Interestingly true... haha:smt082


----------



## RickJZ (Jan 5, 2007)

IMHO, I would not use +p ammo in the P99 or any firearm for that matter. Plenty of good standard pressure loads are available. Why subject a good firearm to un-needless wear-and-tear?


----------



## merc308 (Nov 23, 2006)

Alright, after reading this thread I have to chuckle a little bit at some of the comments here.

Here's some simple facts for some of you to ponder.

First, if you have bought any 9mm NATO ammo, you are shooting ammo with +p pressures.


Second, when purchasing frangible ammo these days, you will most likely notice that a good portion of those products are +p. Why you ask? It's simple.
Using a lighter grain frangible bullet, you have to propel it much faster to get
good energy levels at the target.

As for uses for +p ammo. All I can say is that if there wasn't a market for it, then Federal,Winchester,Cor-Bon,Hornady and Remington would not be spending the money to manufacture and market it.
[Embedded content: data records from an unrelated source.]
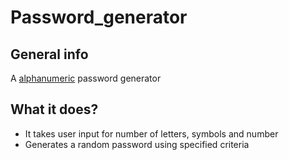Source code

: # Password_generator 

## General info
A [alphanumeric](https://www.merriam-webster.com/dictionary/alphanumeric) password generator

## What it does?
* It takes user input for number of letters, symbols and number
* Generates a random password using specified criteria

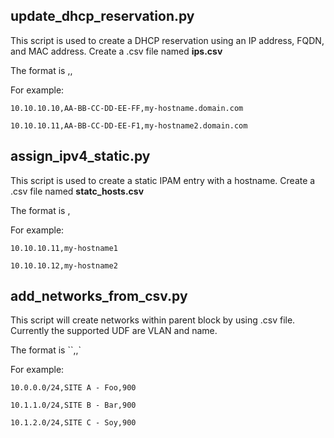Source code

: ## update_dhcp_reservation.py
This script is used to create a DHCP reservation using an IP address, FQDN, and MAC address. Create a .csv file named **ips.csv**

The format is <IP>,<MAC>,<FQDN>

For example:

`10.10.10.10,AA-BB-CC-DD-EE-FF,my-hostname.domain.com`

`10.10.10.11,AA-BB-CC-DD-EE-F1,my-hostname2.domain.com`

## assign_ipv4_static.py
This script is used to create a static IPAM entry with a hostname. Create a .csv file named **statc_hosts.csv**

The format is <IP>,<Hostname>

For example:

`10.10.10.11,my-hostname1`

`10.10.10.12,my-hostname2`

## add_networks_from_csv.py
This script will create networks within parent block by using .csv file. Currently the supported UDF are VLAN and name.

The format is ``<CIDR>,<NAME>,<VLAN>`

For example:

`10.0.0.0/24,SITE A - Foo,900`

`10.1.1.0/24,SITE B - Bar,900`

`10.1.2.0/24,SITE C - Soy,900`
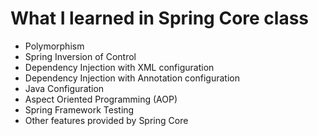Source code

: What I learned in Spring Core class
=====
- Polymorphism
- Spring Inversion of Control
- Dependency Injection with XML configuration
- Dependency Injection with Annotation configuration
- Java Configuration
- Aspect Oriented Programming (AOP)
- Spring Framework Testing
- Other features provided by Spring Core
As for the wear and tear on your gun. A gun is a mechanical tool. If something wears out you replace it. It amazes me sometimes how people will baby their firearms like it is something that can't be repaired and treat their cars and boats like crap because there's a repair shop on every corner.


and to Baldy.. while you may not be shooting through car doors there are some of us who carry a weapon on the job everyday that may on occasion have to shoot through car doors or windshields. If having that capability helps you save a life,maybe even your own, then you'll always want that thereafter.

That being said Gunut is right about increased recoil etc. And I for one would never advocate that a certain round makes up for poor marksmanship, it simply doesn't. But recoil is something that can be managed by practice.

The simple fact is that +p ammo is able to perform some functions that standard ammo is not. And while you yourselves may not see a reason for it doesn not mean the reason for it does not exist.

I equate some of these comments as to the guy that says he doesn't need a watch because time is not important, yet continuously asks people for the time.


----------



## merc308 (Nov 23, 2006)

FYI

I received an email today from a Mr. Frank Branchesi of Smith and Wesson support in answer to an email I wrote to Customer Support on the Walther USA
site. His answer was yes, the Walther 9mm QA could use +p ammo.


ps He didn't make any silly judgements about why I would want to use +p ammo either:yawinkle:


----------



## MLB (Oct 4, 2006)

touché


----------